CAMPAGNA PRIGIONIERI PALESTINESI. 8° giorno di sciopero della fame.

24 Aprile 2017

Il Media and communication committee, la Commission of Detainees and Ex
Detainees Affairs (CDA) e la Prisoners Society presentano un quadro all'ottavo 
giorno dello sciopero collettivo della fame, lanciato dai detenuti palestinesi nelle
carceri israeliane (sciopero per la libertà e per la dignità).
- All' ottavo giorno circa 1500 detenuti palestinesi nelle carceri israeliane 
continuano il loro sciopero della fame, iniziato per recuperare i propri diritti,
per la fine della politica di detenzione amministrativa, per abolire il confinamento 
solitario e per la tutela delle visite di avvocati e della famiglia nelle carceri.
- Un grave deterioramento della salute per Marwan Barghouti, deputato del 
Consiglio Legislativo, membro del Comitato Centrale di Fatah e leader dello sciopero. 
- Le forze speciali dell' amministrazione del servizio delle prigioni hanno bloccato 
una sezione (14) presso la prigione di Nafaha, dove sono rinchiusi i detenuti colpiti 
usando gas lacrimogeni. In risposta, i detenuti della prigione di Nafaha e di altre 
prigioni, hanno annunciato che prenderanno misure a sostegno dello sciopero della 
fame.
- Il servizio di Prison Service ha spostato i detenuti rinchiusi nella prigione di Hadarim
nella prigione di Negev, sapendo che la maggior parte dei detenuti della prigione di 
Hadarim si è unita allo sciopero sin dal primo giorno.

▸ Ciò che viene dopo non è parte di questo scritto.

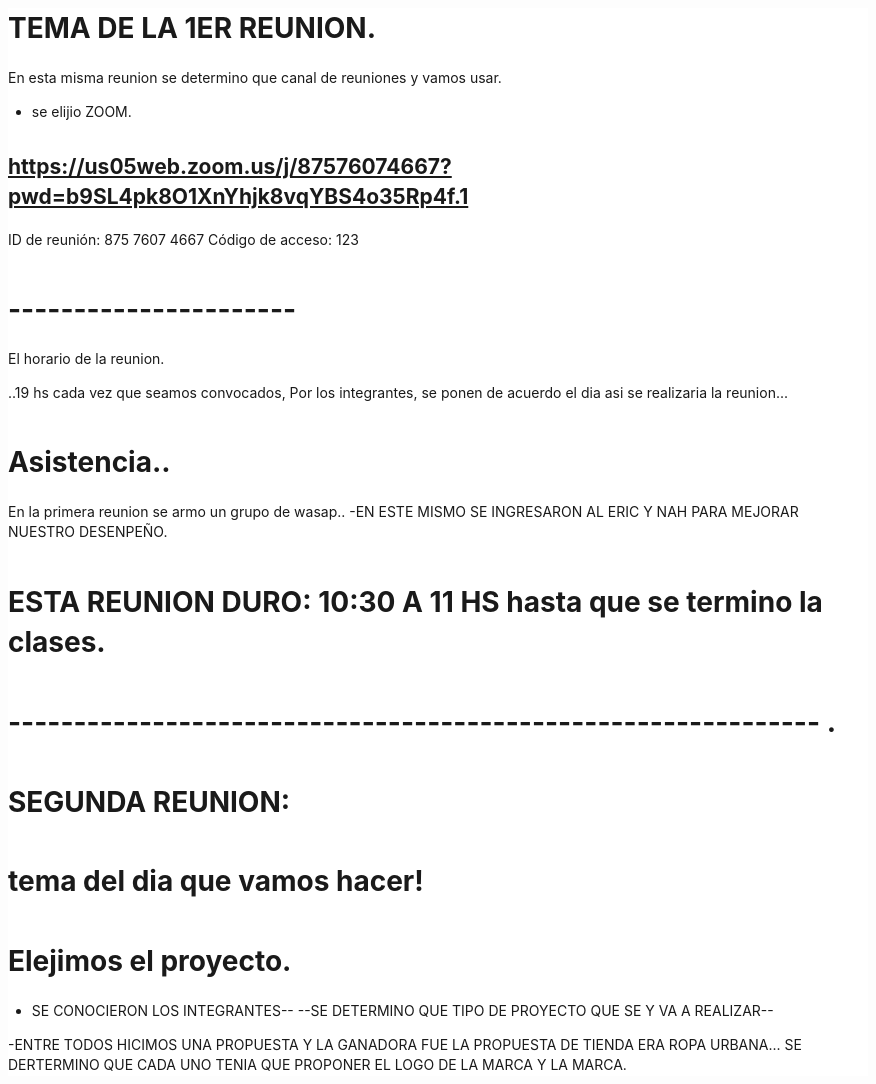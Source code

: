 
 # TEMA DE LA 1ER REUNION.

En esta misma reunion se determino que canal de reuniones y vamos usar.
- se elijio ZOOM.
## https://us05web.zoom.us/j/87576074667?pwd=b9SL4pk8O1XnYhjk8vqYBS4o35Rp4f.1

ID de reunión: 875 7607 4667
Código de acceso: 123
# ---------------------- #


El horario de la reunion.

 ..19 hs  cada vez que seamos convocados, 
 Por los integrantes, se ponen de acuerdo
el dia  asi se realizaria la reunion...


 # Asistencia..
En la primera reunion se armo un grupo de wasap..
-EN ESTE MISMO SE INGRESARON AL ERIC  Y  NAH PARA MEJORAR NUESTRO DESENPEÑO.
 
# ESTA REUNION DURO: 10:30 A 11 HS hasta que se termino  la clases.


# -------------------------------------------------------------- .


# SEGUNDA REUNION:

# tema del dia que vamos hacer! 
# Elejimos el proyecto.


 - SE CONOCIERON LOS INTEGRANTES--
 --SE DETERMINO QUE TIPO DE PROYECTO QUE  SE Y VA A REALIZAR--

-ENTRE TODOS HICIMOS UNA PROPUESTA Y LA GANADORA 
FUE LA PROPUESTA DE TIENDA ERA ROPA URBANA...
SE DERTERMINO QUE CADA UNO TENIA QUE PROPONER EL LOGO DE LA MARCA Y LA MARCA.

- L'amministrazione delle prigioni israeliane ha continuato a impedire agli avvocati di 
visitare i detenuti, ad eccezione della prigione Ofer, in cui le istituzioni sono in grado 
di visitare solo cinque detenuti.
- Gli avvocati delle istituzioni palestinesi che lavorano per i detenuti boicottano 
rispettivamente i tribunali di occupazione per il quinto giorno, in risposta alle misure
repressive svolte dalle autorità occupazionali come: isolare i detenuti colpiti e rifiutare
le visite degli avvocati e dei familiari.
- Le istituzioni dei detenuti affrontano le decisioni di prevenzione mediante continue
 azioni legali con denunce e petizioni alla corte suprema dell'occupazione.
- L' amministrazione del Prison Service impone misure punitive per affrontare i detenuti,
in particolare i leader dello sciopero, tra cui: spostare i detenuti colpiti e isolarli, confiscare
i loro beni, privarli della televisione, privarli della mensa.